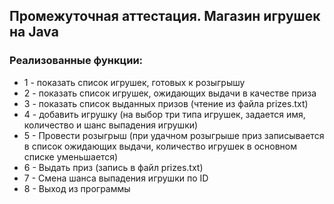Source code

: ## Промежуточная аттестация. Магазин игрушек на Java

### Реализованные функции:
* 1 - показать список игрушек, готовых к розыгрышу
* 2 - показать список игрушек, ожидающих выдачи в качестве приза
* 3 - показать список выданных призов (чтение из файла prizes.txt)
* 4 - добавить игрушку (на выбор три типа игрушек, задается имя, количество и шанс выпадения игрушки)
* 5 - Провести розыгрыш (при удачном розыгрыше приз записывается в список ожидающих выдачи, количество игрушек в основном списке уменьшается)
* 6 - Выдать приз (запись в файл prizes.txt)
* 7 - Смена шанса выпадения игрушки по ID
* 8 - Выход из программы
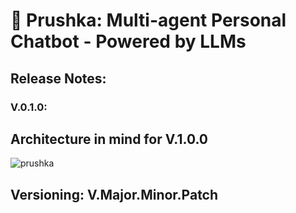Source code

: # 🤖 Prushka: Multi-agent Personal Chatbot - Powered by LLMs

## Release Notes:
### V.0.1.0:


## Architecture in mind for V.1.0.0
![prushka](https://github.com/user-attachments/assets/73df64f7-8128-40b7-b4bc-141b180c6002)


## Versioning: V.Major.Minor.Patch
——————
Required work:
From the first line to the last, repeat the entries exactly and leave out the pictures.

Solved exercise:
Source code

: ## Промежуточная аттестация. Магазин игрушек на Java

### Реализованные функции:
* 1 - показать список игрушек, готовых к розыгрышу
* 2 - показать список игрушек, ожидающих выдачи в качестве приза
* 3 - показать список выданных призов (чтение из файла prizes.txt)
* 4 - добавить игрушку (на выбор три типа игрушек, задается имя, количество и шанс выпадения игрушки)
* 5 - Провести розыгрыш (при удачном розыгрыше приз записывается в список ожидающих выдачи, количество игрушек в основном списке уменьшается)
* 6 - Выдать приз (запись в файл prizes.txt)
* 7 - Смена шанса выпадения игрушки по ID
* 8 - Выход из программы
Source code

: # 🤖 Prushka: Multi-agent Personal Chatbot - Powered by LLMs

## Release Notes:
### V.0.1.0:


## Architecture in mind for V.1.0.0
![prushka](https://github.com/user-attachments/assets/73df64f7-8128-40b7-b4bc-141b180c6002)


## Versioning: V.Major.Minor.Patch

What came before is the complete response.